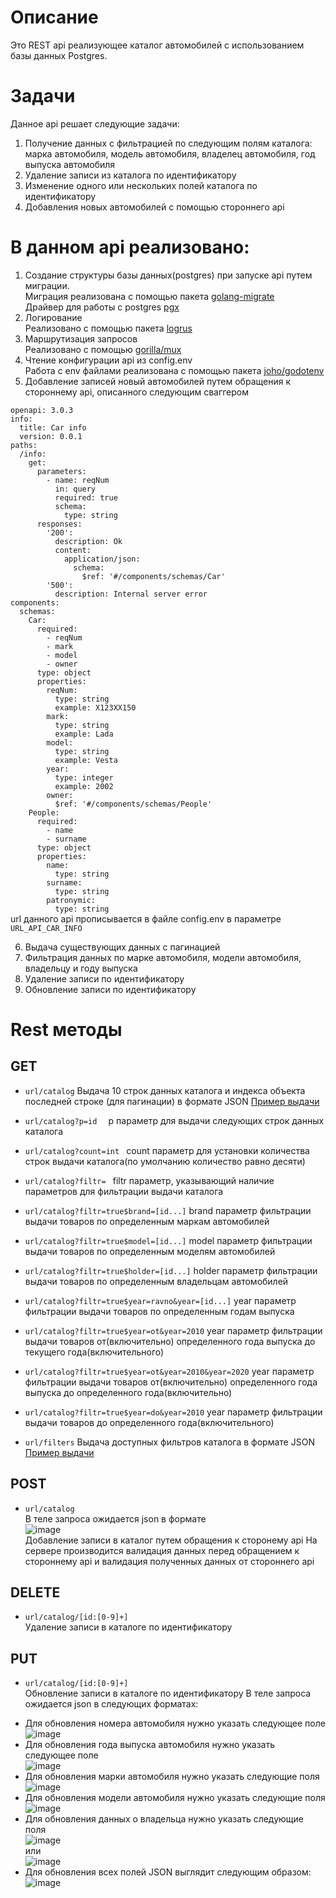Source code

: # Описание
Это REST api реализующее каталог автомобилей с использованием базы данных Postgres.  
# Задачи
Данное api решает следующие задачи:
1) Получение данных с фильтрацией по следующим полям каталога: марка автомобиля, модель автомобиля, владелец автомобиля, год выпуска автомобиля
2) Удаление записи из каталога по идентификатору
3) Изменение одного или нескольких полей каталога по идентификатору
4) Добавления новых автомобилей с помощью стороннего api
# В данном api реализовано:
1) Создание структуры базы данных(postgres) при запуске api путем миграции.  
Миграция реализована с помощью пакета [golang-migrate](https://github.com/golang-migrate/migrate)  
Драйвер для работы с postgres [pgx](https://github.com/jackc/pgx)
2) Логирование   
Реализовано с помощью пакета [logrus](github.com/sirupsen/logrus)
3) Маршрутизация запросов  
Реализовано с помощью  [gorilla/mux](https://github.com/gorilla/mux)
4) Чтение конфигурации api из config.env  
Работа с env файлами реализована с помощью пакета [joho/godotenv](https://github.com/joho/godotenv)
5) Добавление записей новый автомобилей путем обращения к стороннему api, описанного следующим сваггером

`openapi: 3.0.3`  
`info:`  
`  title: Car info`  
`  version: 0.0.1`   
`paths:`  
`  /info:`  
`    get:`  
`      parameters:`  
`        - name: reqNum`  
`          in: query`  
`          required: true`  
`          schema:`  
`            type: string`  
`      responses:`  
`        '200':`  
`          description: Ok`  
`          content:`  
`            application/json:`  
`              schema:`  
`                $ref: '#/components/schemas/Car'`  
`        '500':`  
`          description: Internal server error`  
`components:`  
`  schemas:`  
`    Car:`  
`      required:`  
`        - reqNum`  
`        - mark`  
`        - model`  
`        - owner`  
`      type: object`  
`      properties:`  
`        reqNum:`  
`          type: string`  
`          example: X123XX150`  
`        mark:`  
`          type: string`  
`          example: Lada`  
`        model:`  
`          type: string`  
`          example: Vesta`  
`        year:`  
`          type: integer`  
`          example: 2002`  
`         owner: `  
`          $ref: '#/components/schemas/People'`  
`    People:`  
`      required:`  
`        - name`  
`        - surname`  
`      type: object`  
`      properties:`  
`        name:`  
`          type: string`  
`        surname:`  
`          type: string`  
`        patronymic:`  
`          type: string`  
url данного api прописывается в файле config.env в параметре <code>URL_API_CAR_INFO</code>

6) Выдача существующих данных с пагинацией
7) Фильтрация данных по марке автомобиля, модели автомобиля, владельцу и году выпуска
8) Удаление записи по идентификатору
9) Обновление записи по идентификатору
# Rest методы
## GET
* `url/catalog` 
Выдача 10 строк данных каталога и индекса объекта последней строке (для пагинации)  в формате JSON
[Пример выдачи](https://github.com/Sereys13/api_catalog_car/blob/main/примерGetCatalog.json)
* `url/catalog?p=id  `
p параметр для выдачи следующих строк данных каталога
* `url/catalog?count=int `
count параметр для установки количества строк выдачи каталога(по умолчанию количество равно десяти)
* `url/catalog?filtr= `
filtr параметр, указывающий наличие параметров для фильтрации выдачи каталога
* `url/catalog?filtr=true$brand=[id...]`
brand параметр фильтрации выдачи товаров по определенным маркам автомобилей
* `url/catalog?filtr=true$model=[id...]`
model параметр фильтрации выдачи товаров по определенным моделям автомобилей
* `url/catalog?filtr=true$holder=[id...]`
holder параметр фильтрации выдачи товаров по определенным владельцам автомобилей
* `url/catalog?filtr=true$year=ravno&year=[id...]`
year параметр фильтрации выдачи товаров по определенным годам выпуска
* `url/catalog?filtr=true$year=ot&year=2010`
year параметр фильтрации выдачи товаров от(включительно) определенного года выпуска до текущего года(включительного)
* `url/catalog?filtr=true$year=ot&year=2010&year=2020`
year параметр фильтрации выдачи товаров от(включительно) определенного года выпуска до определенного года(включительно)
* `url/catalog?filtr=true$year=do&year=2010`
year параметр фильтрации выдачи товаров до определенного года(включительного)

* `url/filters` 
Выдача доступных фильтров каталога в формате JSON
[Пример выдачи](https://github.com/Sereys13/api_catalog_car/blob/main/примерGetFilters.json)

## POST
* `url/catalog`  
В теле запроса ожидается json в формате  
![image](https://github.com/Sereys13/api_catalog_car/assets/134072150/175c31db-008f-4e25-a46f-1564eb556e89)  
Добавление записи в каталог путем обращения к сторонему api
На сервере производится валидация данных перед обращением к стороннему api и валидация полученных данных от стороннего api
## DELETE
* `url/catalog/[id:[0-9]+]`  
Удаление записи в каталоге по идентификатору
## PUT
* `url/catalog/[id:[0-9]+]`  
Обновление записи в каталоге по идентификатору
В теле запроса ожидается json в следующих форматах:
- Для обновления номера автомобиля нужно указать следующее поле  
  ![image](https://github.com/user-attachments/assets/2fc6570c-4c20-4148-83f7-7079a7298b6d)
- Для обновления года выпуска автомобиля нужно указать следующее поле  
  ![image](https://github.com/user-attachments/assets/b4fdf17e-24b5-458b-a1f1-209d14368bae)
- Для обновления марки автомобиля нужно указать следующие поля  
  ![image](https://github.com/user-attachments/assets/93f9f4e0-a023-498b-8ecf-d8aedb7d0665)
- Для обновления модели автомобиля нужно указать следующие поля  
  ![image](https://github.com/user-attachments/assets/8d285b5e-1d8f-479b-8413-2e99481fcb99)
- Для обновления данных о владельца нужно указать следующие поля  
  ![image](https://github.com/user-attachments/assets/cfabdcdb-b410-4150-9c45-8a9fae5dcdfc)  
  или  
  ![image](https://github.com/user-attachments/assets/c8e1ed6a-d6ec-4558-9456-1e9b3623ed0e)
- Для обновления всех полей JSON выглядит следующим образом:
  ![image](https://github.com/user-attachments/assets/b5e8d19c-7575-4ba5-80cd-6e6dddf13d8a)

****************************************

- [Problem details]
Restate the whole of the material word for word without the pictures.

- [Solution to this exercise]
Source code

: # Описание
Это REST api реализующее каталог автомобилей с использованием базы данных Postgres.  
# Задачи
Данное api решает следующие задачи:
1) Получение данных с фильтрацией по следующим полям каталога: марка автомобиля, модель автомобиля, владелец автомобиля, год выпуска автомобиля
2) Удаление записи из каталога по идентификатору
3) Изменение одного или нескольких полей каталога по идентификатору
4) Добавления новых автомобилей с помощью стороннего api
# В данном api реализовано:
1) Создание структуры базы данных(postgres) при запуске api путем миграции.  
Миграция реализована с помощью пакета [golang-migrate](https://github.com/golang-migrate/migrate)  
Драйвер для работы с postgres [pgx](https://github.com/jackc/pgx)
2) Логирование   
Реализовано с помощью пакета [logrus](github.com/sirupsen/logrus)
3) Маршрутизация запросов  
Реализовано с помощью  [gorilla/mux](https://github.com/gorilla/mux)
4) Чтение конфигурации api из config.env  
Работа с env файлами реализована с помощью пакета [joho/godotenv](https://github.com/joho/godotenv)
5) Добавление записей новый автомобилей путем обращения к стороннему api, описанного следующим сваггером

`openapi: 3.0.3`  
`info:`  
`  title: Car info`  
`  version: 0.0.1`   
`paths:`  
`  /info:`  
`    get:`  
`      parameters:`  
`        - name: reqNum`  
`          in: query`  
`          required: true`  
`          schema:`  
`            type: string`  
`      responses:`  
`        '200':`  
`          description: Ok`  
`          content:`  
`            application/json:`  
`              schema:`  
`                $ref: '#/components/schemas/Car'`  
`        '500':`  
`          description: Internal server error`  
`components:`  
`  schemas:`  
`    Car:`  
`      required:`  
`        - reqNum`  
`        - mark`  
`        - model`  
`        - owner`  
`      type: object`  
`      properties:`  
`        reqNum:`  
`          type: string`  
`          example: X123XX150`  
`        mark:`  
`          type: string`  
`          example: Lada`  
`        model:`  
`          type: string`  
`          example: Vesta`  
`        year:`  
`          type: integer`  
`          example: 2002`  
`         owner: `  
`          $ref: '#/components/schemas/People'`  
`    People:`  
`      required:`  
`        - name`  
`        - surname`  
`      type: object`  
`      properties:`  
`        name:`  
`          type: string`  
`        surname:`  
`          type: string`  
`        patronymic:`  
`          type: string`  
url данного api прописывается в файле config.env в параметре <code>URL_API_CAR_INFO</code>

6) Выдача существующих данных с пагинацией
7) Фильтрация данных по марке автомобиля, модели автомобиля, владельцу и году выпуска
8) Удаление записи по идентификатору
9) Обновление записи по идентификатору
# Rest методы
## GET
* `url/catalog` 
Выдача 10 строк данных каталога и индекса объекта последней строке (для пагинации)  в формате JSON
[Пример выдачи](https://github.com/Sereys13/api_catalog_car/blob/main/примерGetCatalog.json)
* `url/catalog?p=id  `
p параметр для выдачи следующих строк данных каталога
* `url/catalog?count=int `
count параметр для установки количества строк выдачи каталога(по умолчанию количество равно десяти)
* `url/catalog?filtr= `
filtr параметр, указывающий наличие параметров для фильтрации выдачи каталога
* `url/catalog?filtr=true$brand=[id...]`
brand параметр фильтрации выдачи товаров по определенным маркам автомобилей
* `url/catalog?filtr=true$model=[id...]`
model параметр фильтрации выдачи товаров по определенным моделям автомобилей
* `url/catalog?filtr=true$holder=[id...]`
holder параметр фильтрации выдачи товаров по определенным владельцам автомобилей
* `url/catalog?filtr=true$year=ravno&year=[id...]`
year параметр фильтрации выдачи товаров по определенным годам выпуска
* `url/catalog?filtr=true$year=ot&year=2010`
year параметр фильтрации выдачи товаров от(включительно) определенного года выпуска до текущего года(включительного)
* `url/catalog?filtr=true$year=ot&year=2010&year=2020`
year параметр фильтрации выдачи товаров от(включительно) определенного года выпуска до определенного года(включительно)
* `url/catalog?filtr=true$year=do&year=2010`
year параметр фильтрации выдачи товаров до определенного года(включительного)

* `url/filters` 
Выдача доступных фильтров каталога в формате JSON
[Пример выдачи](https://github.com/Sereys13/api_catalog_car/blob/main/примерGetFilters.json)

## POST
* `url/catalog`  
В теле запроса ожидается json в формате  
![image](https://github.com/Sereys13/api_catalog_car/assets/134072150/175c31db-008f-4e25-a46f-1564eb556e89)  
Добавление записи в каталог путем обращения к сторонему api
На сервере производится валидация данных перед обращением к стороннему api и валидация полученных данных от стороннего api
## DELETE
* `url/catalog/[id:[0-9]+]`  
Удаление записи в каталоге по идентификатору
## PUT
* `url/catalog/[id:[0-9]+]`  
Обновление записи в каталоге по идентификатору
В теле запроса ожидается json в следующих форматах:
- Для обновления номера автомобиля нужно указать следующее поле  
  ![image](https://github.com/user-attachments/assets/2fc6570c-4c20-4148-83f7-7079a7298b6d)
- Для обновления года выпуска автомобиля нужно указать следующее поле  
  ![image](https://github.com/user-attachments/assets/b4fdf17e-24b5-458b-a1f1-209d14368bae)
- Для обновления марки автомобиля нужно указать следующие поля  
  ![image](https://github.com/user-attachments/assets/93f9f4e0-a023-498b-8ecf-d8aedb7d0665)
- Для обновления модели автомобиля нужно указать следующие поля  
  ![image](https://github.com/user-attachments/assets/8d285b5e-1d8f-479b-8413-2e99481fcb99)
- Для обновления данных о владельца нужно указать следующие поля  
  ![image](https://github.com/user-attachments/assets/cfabdcdb-b410-4150-9c45-8a9fae5dcdfc)  
  или  
  ![image](https://github.com/user-attachments/assets/c8e1ed6a-d6ec-4558-9456-1e9b3623ed0e)
- Для обновления всех полей JSON выглядит следующим образом:
  ![image](https://github.com/user-attachments/assets/b5e8d19c-7575-4ba5-80cd-6e6dddf13d8a)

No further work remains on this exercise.